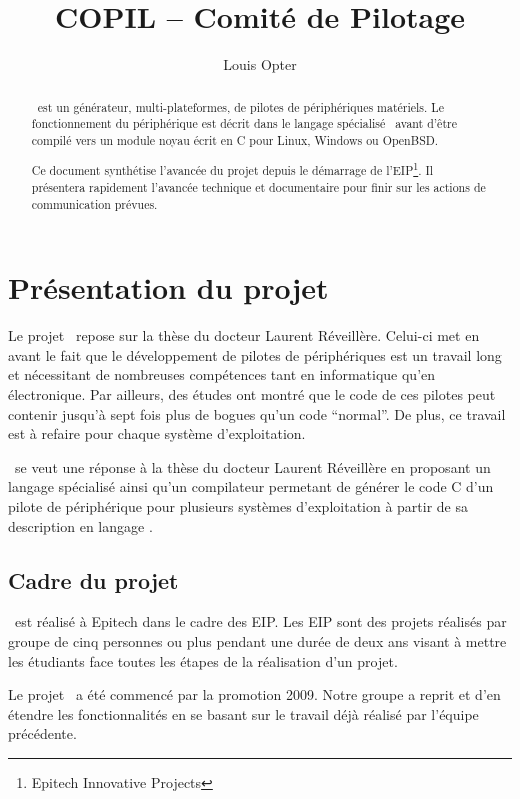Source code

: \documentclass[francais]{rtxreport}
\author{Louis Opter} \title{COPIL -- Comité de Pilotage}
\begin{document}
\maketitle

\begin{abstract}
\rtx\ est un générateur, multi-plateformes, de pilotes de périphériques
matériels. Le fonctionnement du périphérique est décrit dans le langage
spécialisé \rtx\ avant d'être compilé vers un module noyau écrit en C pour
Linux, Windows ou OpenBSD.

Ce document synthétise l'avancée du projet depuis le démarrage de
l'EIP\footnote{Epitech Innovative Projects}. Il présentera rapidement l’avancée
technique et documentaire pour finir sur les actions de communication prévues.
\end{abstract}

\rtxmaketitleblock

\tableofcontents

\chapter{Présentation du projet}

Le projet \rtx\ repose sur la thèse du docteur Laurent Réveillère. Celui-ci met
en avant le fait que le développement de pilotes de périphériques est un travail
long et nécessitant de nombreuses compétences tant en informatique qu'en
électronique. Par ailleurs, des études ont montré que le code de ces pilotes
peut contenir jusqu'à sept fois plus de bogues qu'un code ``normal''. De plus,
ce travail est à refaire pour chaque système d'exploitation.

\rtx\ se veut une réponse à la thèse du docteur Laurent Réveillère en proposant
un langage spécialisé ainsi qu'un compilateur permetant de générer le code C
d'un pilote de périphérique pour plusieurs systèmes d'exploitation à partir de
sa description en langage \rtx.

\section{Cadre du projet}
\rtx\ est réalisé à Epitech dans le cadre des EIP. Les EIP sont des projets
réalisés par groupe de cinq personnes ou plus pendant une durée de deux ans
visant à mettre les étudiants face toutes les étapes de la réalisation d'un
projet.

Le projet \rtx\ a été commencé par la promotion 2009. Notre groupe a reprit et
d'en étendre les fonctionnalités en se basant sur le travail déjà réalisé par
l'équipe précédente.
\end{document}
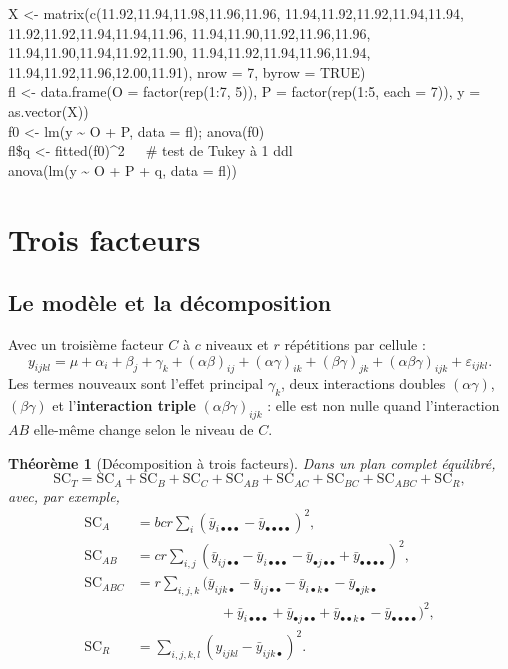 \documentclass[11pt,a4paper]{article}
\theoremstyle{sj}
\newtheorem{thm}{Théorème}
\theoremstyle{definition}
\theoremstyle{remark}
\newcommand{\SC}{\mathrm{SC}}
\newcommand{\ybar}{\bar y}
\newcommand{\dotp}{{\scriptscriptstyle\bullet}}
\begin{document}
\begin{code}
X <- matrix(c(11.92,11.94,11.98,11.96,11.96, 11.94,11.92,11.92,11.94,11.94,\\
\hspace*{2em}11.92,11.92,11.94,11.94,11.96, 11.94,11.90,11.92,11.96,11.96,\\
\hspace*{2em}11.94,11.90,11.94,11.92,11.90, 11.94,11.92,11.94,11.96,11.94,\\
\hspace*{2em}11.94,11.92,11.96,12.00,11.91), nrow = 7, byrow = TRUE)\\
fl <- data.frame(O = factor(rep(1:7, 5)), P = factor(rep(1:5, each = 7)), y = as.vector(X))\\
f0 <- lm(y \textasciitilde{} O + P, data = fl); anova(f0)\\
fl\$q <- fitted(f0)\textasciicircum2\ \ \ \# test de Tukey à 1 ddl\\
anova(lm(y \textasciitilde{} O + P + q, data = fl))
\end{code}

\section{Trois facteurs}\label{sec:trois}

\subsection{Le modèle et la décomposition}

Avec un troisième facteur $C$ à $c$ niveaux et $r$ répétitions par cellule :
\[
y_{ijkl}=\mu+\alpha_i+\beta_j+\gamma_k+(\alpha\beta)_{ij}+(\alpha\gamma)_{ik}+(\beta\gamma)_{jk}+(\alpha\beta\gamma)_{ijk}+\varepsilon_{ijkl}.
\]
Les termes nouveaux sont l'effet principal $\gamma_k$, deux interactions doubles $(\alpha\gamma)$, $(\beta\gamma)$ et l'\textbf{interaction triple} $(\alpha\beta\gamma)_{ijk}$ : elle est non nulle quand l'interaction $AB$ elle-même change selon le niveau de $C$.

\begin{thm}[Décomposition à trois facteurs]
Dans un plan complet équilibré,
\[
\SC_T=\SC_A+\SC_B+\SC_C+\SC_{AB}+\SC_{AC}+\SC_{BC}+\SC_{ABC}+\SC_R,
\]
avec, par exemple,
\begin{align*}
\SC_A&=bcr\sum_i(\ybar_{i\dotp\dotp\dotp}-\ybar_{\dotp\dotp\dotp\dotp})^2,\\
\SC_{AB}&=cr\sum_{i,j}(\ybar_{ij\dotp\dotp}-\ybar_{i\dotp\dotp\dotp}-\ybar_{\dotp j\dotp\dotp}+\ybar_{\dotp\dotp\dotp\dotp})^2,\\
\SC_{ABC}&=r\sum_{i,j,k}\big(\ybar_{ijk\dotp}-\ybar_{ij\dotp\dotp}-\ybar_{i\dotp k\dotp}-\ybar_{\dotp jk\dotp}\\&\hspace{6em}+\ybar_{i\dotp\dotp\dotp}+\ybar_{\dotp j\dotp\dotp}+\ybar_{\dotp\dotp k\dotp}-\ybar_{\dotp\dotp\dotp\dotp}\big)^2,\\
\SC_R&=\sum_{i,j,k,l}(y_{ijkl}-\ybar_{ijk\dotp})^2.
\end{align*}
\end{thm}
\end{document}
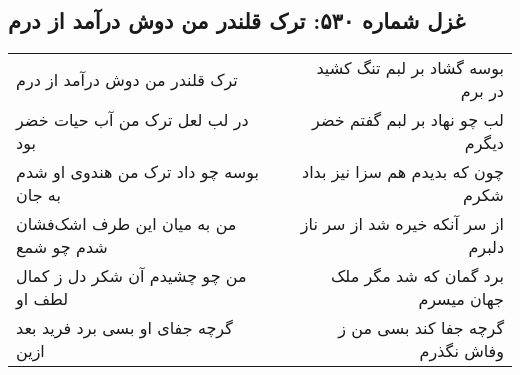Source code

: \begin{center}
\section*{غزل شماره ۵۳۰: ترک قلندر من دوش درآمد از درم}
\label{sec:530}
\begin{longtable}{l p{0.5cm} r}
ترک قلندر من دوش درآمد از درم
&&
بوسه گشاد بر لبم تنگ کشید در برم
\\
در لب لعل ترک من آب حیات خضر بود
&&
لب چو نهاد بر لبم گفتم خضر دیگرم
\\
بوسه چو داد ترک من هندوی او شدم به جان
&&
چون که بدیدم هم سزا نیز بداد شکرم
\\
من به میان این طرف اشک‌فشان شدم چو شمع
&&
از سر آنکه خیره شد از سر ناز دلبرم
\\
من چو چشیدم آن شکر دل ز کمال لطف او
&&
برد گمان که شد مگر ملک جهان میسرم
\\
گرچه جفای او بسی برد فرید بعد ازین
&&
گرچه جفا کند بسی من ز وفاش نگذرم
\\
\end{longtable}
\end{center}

Task item:
An exact repetition of all the records above is required, excluding the pictures.

Problem solution:
Source code

: \documentclass[francais]{rtxreport}
\author{Louis Opter} \title{COPIL -- Comité de Pilotage}
\begin{document}
\maketitle

\begin{abstract}
\rtx\ est un générateur, multi-plateformes, de pilotes de périphériques
matériels. Le fonctionnement du périphérique est décrit dans le langage
spécialisé \rtx\ avant d'être compilé vers un module noyau écrit en C pour
Linux, Windows ou OpenBSD.

Ce document synthétise l'avancée du projet depuis le démarrage de
l'EIP\footnote{Epitech Innovative Projects}. Il présentera rapidement l’avancée
technique et documentaire pour finir sur les actions de communication prévues.
\end{abstract}

\rtxmaketitleblock

\tableofcontents

\chapter{Présentation du projet}

Le projet \rtx\ repose sur la thèse du docteur Laurent Réveillère. Celui-ci met
en avant le fait que le développement de pilotes de périphériques est un travail
long et nécessitant de nombreuses compétences tant en informatique qu'en
électronique. Par ailleurs, des études ont montré que le code de ces pilotes
peut contenir jusqu'à sept fois plus de bogues qu'un code ``normal''. De plus,
ce travail est à refaire pour chaque système d'exploitation.

\rtx\ se veut une réponse à la thèse du docteur Laurent Réveillère en proposant
un langage spécialisé ainsi qu'un compilateur permetant de générer le code C
d'un pilote de périphérique pour plusieurs systèmes d'exploitation à partir de
sa description en langage \rtx.

\section{Cadre du projet}
\rtx\ est réalisé à Epitech dans le cadre des EIP. Les EIP sont des projets
réalisés par groupe de cinq personnes ou plus pendant une durée de deux ans
visant à mettre les étudiants face toutes les étapes de la réalisation d'un
projet.

Le projet \rtx\ a été commencé par la promotion 2009. Notre groupe a reprit et
d'en étendre les fonctionnalités en se basant sur le travail déjà réalisé par
l'équipe précédente.
\end{document}
 \documentclass[11pt,a4paper]{article}
\theoremstyle{sj}
\newtheorem{thm}{Théorème}
\theoremstyle{definition}
\theoremstyle{remark}
\newcommand{\SC}{\mathrm{SC}}
\newcommand{\ybar}{\bar y}
\newcommand{\dotp}{{\scriptscriptstyle\bullet}}
\begin{document}
\begin{code}
X <- matrix(c(11.92,11.94,11.98,11.96,11.96, 11.94,11.92,11.92,11.94,11.94,\\
\hspace*{2em}11.92,11.92,11.94,11.94,11.96, 11.94,11.90,11.92,11.96,11.96,\\
\hspace*{2em}11.94,11.90,11.94,11.92,11.90, 11.94,11.92,11.94,11.96,11.94,\\
\hspace*{2em}11.94,11.92,11.96,12.00,11.91), nrow = 7, byrow = TRUE)\\
fl <- data.frame(O = factor(rep(1:7, 5)), P = factor(rep(1:5, each = 7)), y = as.vector(X))\\
f0 <- lm(y \textasciitilde{} O + P, data = fl); anova(f0)\\
fl\$q <- fitted(f0)\textasciicircum2\ \ \ \# test de Tukey à 1 ddl\\
anova(lm(y \textasciitilde{} O + P + q, data = fl))
\end{code}

\section{Trois facteurs}\label{sec:trois}

\subsection{Le modèle et la décomposition}

Avec un troisième facteur $C$ à $c$ niveaux et $r$ répétitions par cellule :
\[
y_{ijkl}=\mu+\alpha_i+\beta_j+\gamma_k+(\alpha\beta)_{ij}+(\alpha\gamma)_{ik}+(\beta\gamma)_{jk}+(\alpha\beta\gamma)_{ijk}+\varepsilon_{ijkl}.
\]
Les termes nouveaux sont l'effet principal $\gamma_k$, deux interactions doubles $(\alpha\gamma)$, $(\beta\gamma)$ et l'\textbf{interaction triple} $(\alpha\beta\gamma)_{ijk}$ : elle est non nulle quand l'interaction $AB$ elle-même change selon le niveau de $C$.

\begin{thm}[Décomposition à trois facteurs]
Dans un plan complet équilibré,
\[
\SC_T=\SC_A+\SC_B+\SC_C+\SC_{AB}+\SC_{AC}+\SC_{BC}+\SC_{ABC}+\SC_R,
\]
avec, par exemple,
\begin{align*}
\SC_A&=bcr\sum_i(\ybar_{i\dotp\dotp\dotp}-\ybar_{\dotp\dotp\dotp\dotp})^2,\\
\SC_{AB}&=cr\sum_{i,j}(\ybar_{ij\dotp\dotp}-\ybar_{i\dotp\dotp\dotp}-\ybar_{\dotp j\dotp\dotp}+\ybar_{\dotp\dotp\dotp\dotp})^2,\\
\SC_{ABC}&=r\sum_{i,j,k}\big(\ybar_{ijk\dotp}-\ybar_{ij\dotp\dotp}-\ybar_{i\dotp k\dotp}-\ybar_{\dotp jk\dotp}\\&\hspace{6em}+\ybar_{i\dotp\dotp\dotp}+\ybar_{\dotp j\dotp\dotp}+\ybar_{\dotp\dotp k\dotp}-\ybar_{\dotp\dotp\dotp\dotp}\big)^2,\\
\SC_R&=\sum_{i,j,k,l}(y_{ijkl}-\ybar_{ijk\dotp})^2.
\end{align*}
\end{thm}
\end{document}
Source code

: \begin{center}
\section*{غزل شماره ۵۳۰: ترک قلندر من دوش درآمد از درم}
\label{sec:530}
\begin{longtable}{l p{0.5cm} r}
ترک قلندر من دوش درآمد از درم
&&
بوسه گشاد بر لبم تنگ کشید در برم
\\
در لب لعل ترک من آب حیات خضر بود
&&
لب چو نهاد بر لبم گفتم خضر دیگرم
\\
بوسه چو داد ترک من هندوی او شدم به جان
&&
چون که بدیدم هم سزا نیز بداد شکرم
\\
من به میان این طرف اشک‌فشان شدم چو شمع
&&
از سر آنکه خیره شد از سر ناز دلبرم
\\
من چو چشیدم آن شکر دل ز کمال لطف او
&&
برد گمان که شد مگر ملک جهان میسرم
\\
گرچه جفای او بسی برد فرید بعد ازین
&&
گرچه جفا کند بسی من ز وفاش نگذرم
\\
\end{longtable}
\end{center}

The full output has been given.